Real/Real/Real. all real and all me
Talk about some crazy 5 sec transformations. Ok, it would be a total lie if I said a small part of me didn’t wish I could walk around posed all the time. maybe if it wasn’t a helluva uncomfortable
This cyborgian multiplicity is concretely visible in the posts that undermine the diptych’s oppositional visual formula with annotations like ‘me/also me’ or ‘real/real’ in overlaid text. This imagetextual tension helps users affirm that the Instagrammatically presented self is not less ‘real’ than the supposedly candid shot that captures the body ‘unposed’. By contrast, they are coexisting corporeal states that hang together with the help of the social media platform. Particularly in the captions, users emphasise that the cyborg can be both real and perfect, or that, in other words, the ‘perfect’ Instagram self is on the same plane as the offline one. These users’ affirmations of hybridity and multiplicity stand in marked contrast to Coleman’s pre-Instagram findings about body image, posing and photographs. Synthesising an interview with several adolescent girls, she writes: ‘Looking “nice” in a photograph, according to the girls here, is achieved through looking “natural”, where natural refers to the presentation of the body as not “posed” or “false”’ (172). Although Coleman herself contests dualistic visions of the body, the binary between natural/real and nice/posed fundamentally structures her interview subjects’ attitudes about their bodies’ intersection with imaging technologies (2008).

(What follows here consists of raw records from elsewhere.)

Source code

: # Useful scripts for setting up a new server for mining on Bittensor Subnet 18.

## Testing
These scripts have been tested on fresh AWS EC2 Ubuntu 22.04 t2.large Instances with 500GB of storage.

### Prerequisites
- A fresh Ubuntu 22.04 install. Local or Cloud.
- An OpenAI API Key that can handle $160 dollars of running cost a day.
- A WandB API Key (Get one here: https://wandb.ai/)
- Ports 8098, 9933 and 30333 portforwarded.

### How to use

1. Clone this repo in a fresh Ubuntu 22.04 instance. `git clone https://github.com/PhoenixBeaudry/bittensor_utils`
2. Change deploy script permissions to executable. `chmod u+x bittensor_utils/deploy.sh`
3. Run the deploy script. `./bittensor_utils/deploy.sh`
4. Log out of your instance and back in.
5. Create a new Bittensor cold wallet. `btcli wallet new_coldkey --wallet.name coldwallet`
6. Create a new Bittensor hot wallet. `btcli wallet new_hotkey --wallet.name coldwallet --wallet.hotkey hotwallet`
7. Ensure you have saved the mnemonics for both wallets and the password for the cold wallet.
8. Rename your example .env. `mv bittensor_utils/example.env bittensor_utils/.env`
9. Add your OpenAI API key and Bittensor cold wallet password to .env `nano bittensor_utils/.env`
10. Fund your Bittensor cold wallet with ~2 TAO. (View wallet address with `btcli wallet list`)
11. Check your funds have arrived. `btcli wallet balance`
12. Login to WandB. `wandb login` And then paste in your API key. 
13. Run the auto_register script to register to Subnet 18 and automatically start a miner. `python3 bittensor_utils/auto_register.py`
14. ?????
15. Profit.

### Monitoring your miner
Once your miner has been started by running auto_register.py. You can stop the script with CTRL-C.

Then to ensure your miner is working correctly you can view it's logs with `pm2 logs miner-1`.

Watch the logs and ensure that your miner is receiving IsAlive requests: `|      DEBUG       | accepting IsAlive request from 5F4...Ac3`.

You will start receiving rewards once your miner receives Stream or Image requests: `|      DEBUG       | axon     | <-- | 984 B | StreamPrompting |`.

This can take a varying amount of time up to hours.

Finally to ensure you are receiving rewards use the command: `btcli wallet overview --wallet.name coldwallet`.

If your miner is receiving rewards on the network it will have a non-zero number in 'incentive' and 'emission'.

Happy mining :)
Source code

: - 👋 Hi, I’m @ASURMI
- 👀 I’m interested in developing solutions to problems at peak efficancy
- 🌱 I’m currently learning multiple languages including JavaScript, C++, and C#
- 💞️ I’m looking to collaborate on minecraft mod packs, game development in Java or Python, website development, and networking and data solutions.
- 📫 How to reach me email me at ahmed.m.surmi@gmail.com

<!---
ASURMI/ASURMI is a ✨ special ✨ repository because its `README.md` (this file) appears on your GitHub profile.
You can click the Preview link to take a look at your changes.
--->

The metaphor of the highlight reel, a figure that fifteen posts explicitly invoke, is a key mechanism structuring the multiplicity and coordination in the posts. With this label, users suggest that their virtual bodies and selves are empowering, true versions of their lives. As opposed to a façade, the highlight reel emerges out of the same basic reality as the offline body. The affordances of the platform and the affordances of the physical world take the same experiences through diverging pathways that each produce different selves and bodies out of the logic of their respective environments. While of course these pathways frequently intersect, such meetings do not collapse the two timelines to collapse together; the highlight reel is still a real means of enacting the body in everyday life as opposed to a by-product of offline actions. Just be reminded that Instagram is mostly a highlight reel and we share our very best photos but I want to be as real and transparent as I can with all of you babes. Btw, highlights aren’t necessarily a bad thing. I love sharing highlights and that one perfectish photo. don’t forget that Instagram is a highlight reel!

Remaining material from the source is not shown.